As Python is a scripting language, although I can use a closed source license, I assume the product source can still be accessed and so abused and modified. This is my concern so far as charging license fees would be concerned.

As much as I love the idea of Open Source and collaboration, I can't see the business model from a small software business perspective.

Thanks again for your help. If anyone has any more comments/suggestions I'd appreciate it.

I've come from a strictly Windows and c# background so the learning curve is a little steep at the minute.

pmasiar
November 29th, 2007, 10:16 PM
The access to the hardware I plan to do from the client side separate from the browser (hence my mentioning writing a Daemon).

I've written similar apps which use a windows service to poll a database, the site updates the database and the windows service works with the record from there.

In this case, client talks to server. In web application, browser talks to server, I am not sure what plugin you can make to access local hardware but if you know how, all power to you.

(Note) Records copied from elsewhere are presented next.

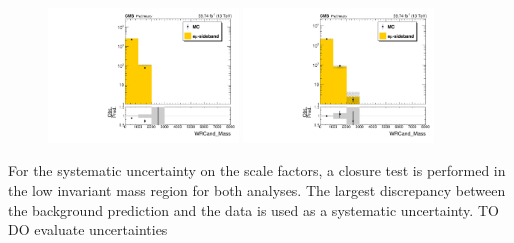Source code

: \begin{figure}[htbp]
  \includegraphics[width=0.45\textwidth]{figures/2018/Boosted_elFatJet_WRCand_Mass_HNWR_SingleElectron_Boosted_SR_TTLX_powheg.pdf}
  \hspace{0.01\textwidth}
  \includegraphics[width=0.45\textwidth]{figures/2018/Boosted_muFatJet_WRCand_Mass_HNWR_SingleMuon_Boosted_SR_TTLX_powheg.pdf}

  \label{fig:emuMCEMuCompBoosted}
\end{figure}


For the systematic uncertainty on the scale factors, a closure test is performed in the low invariant mass region for both analyses.
The largest discrepancy between the background prediction and the data is used as a systematic uncertainty.
{\color{red}TO DO evaluate uncertainties}

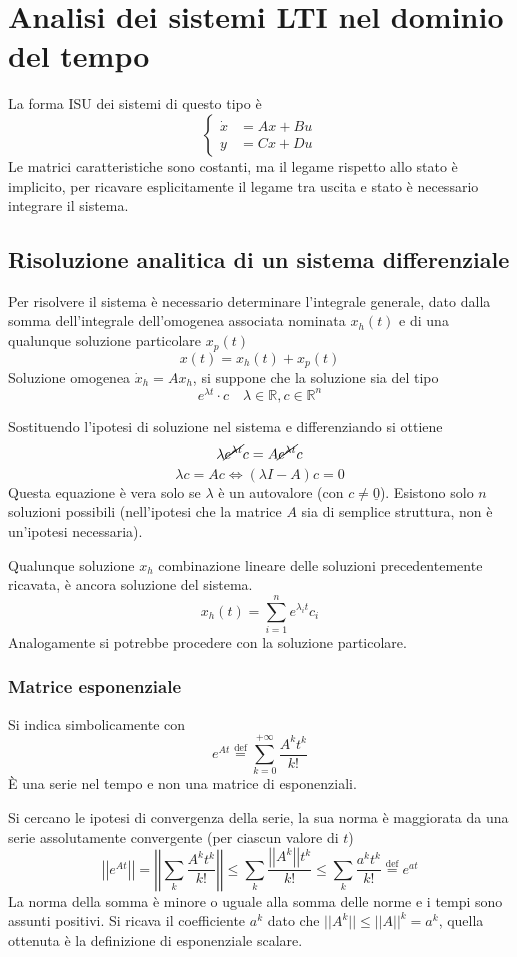 \chapter{Analisi dei sistemi LTI nel dominio del tempo}
La forma ISU dei sistemi di questo tipo è
$$\left\{\begin{aligned}
\dot x &= Ax +Bu \\
y &= Cx + Du
\end{aligned}\right.$$
Le matrici caratteristiche sono costanti, ma il legame rispetto allo stato è
implicito, per ricavare esplicitamente il legame tra uscita e stato è necessario
integrare il sistema.

\section{Risoluzione analitica di un sistema differenziale}
Per risolvere il sistema è necessario determinare l'integrale generale, dato
dalla somma dell'integrale dell'omogenea associata
nominata $x_h(t)$ e di una qualunque soluzione particolare $x_p(t)$
$$
x(t) =x_h(t) + x_p(t)
$$
Soluzione omogenea $\dot x_h = Ax_h$, si suppone che la soluzione sia del tipo
$$
e^{\lambda t}\cdot c\quad \lambda \in \mathbb{R}, c\in \mathbb{R}^n
$$

Sostituendo l'ipotesi di soluzione nel sistema e differenziando si ottiene
$$
\lambda \cancel{e^{\lambda t}} c = A\cancel{e^{\lambda t}} c
$$
$$
\lambda c = A c \Leftrightarrow (\lambda I -A)c = 0
$$
Questa equazione è vera solo se $\lambda$ è un autovalore (con $c\neq
\underline{0}$).
Esistono solo $n$ soluzioni possibili (nell'ipotesi che la matrice $A$ sia di
semplice struttura, non è un'ipotesi necessaria).

Qualunque soluzione $x_h$ combinazione lineare delle soluzioni precedentemente
ricavata, è ancora soluzione del sistema.
$$
x_h(t) = \sum_{i=1}^n e^{\lambda_i t} c_i
$$
Analogamente si potrebbe procedere con la soluzione particolare.

\subsection{Matrice esponenziale}
\label{sec.:metodo_diagonalizzazione}
Si indica simbolicamente con
\begin{equation}
e^{At} \stackrel{\text{def}}{=} \sum_{k=0}^{+\infty} \frac{A^k t^k}{k!}
\end{equation}
È una serie nel tempo e non una matrice di esponenziali.

Si cercano le ipotesi di convergenza della serie, la sua norma è maggiorata da
una serie assolutamente convergente (per ciascun valore di $t$)
$$
\left|\left|e^{At}\right|\right| = \left|\left|\sum_{k} \frac{A^k
t^k}{k!}\right|\right| \leq \sum_k \frac{\left|\left|A^k\right|\right| t^k}{k!}
\leq \sum_k \frac{a^kt^k}{k!} \stackrel{\text{def}}{=}e^{at}
$$
La norma della somma è minore o uguale alla somma delle norme e i tempi sono
assunti positivi.
Si ricava il coefficiente $a^k$ dato che $||A^k|| \leq ||A||^k = a^k $, quella
ottenuta è la definizione di esponenziale scalare.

I would hope that security in browser would restricts plugins to go too deep to local hardware but I admit I have no expert info about it.

> My difficulty is switching to the Linux environment to understand developing Daemons.

from 30K feet, daemon is just program which runs without terminal, responds to input on some port, and responds to the port and log files.

> As Python is a scripting language, although I can use a closed source license, I assume the product source can still be accessed and so abused and modified. This is my concern so far as charging license fees would be concerned.

There are pyc code obfuscators. Yoy may want to look at Eve Online, IIRC they have client in Python, and it is MMORPG, no lack of smart hackers poking in.

> As much as I love the idea of Open Source and collaboration, I can't see the business model from a small software business perspective.

configuration and support services? customizations?

of course it depends what you want to do, but companies do not want responsibility for understanding their systems, and love to have a throat to choke if something is wrong.

giving sources for free lets them try your package, so you save on marketing.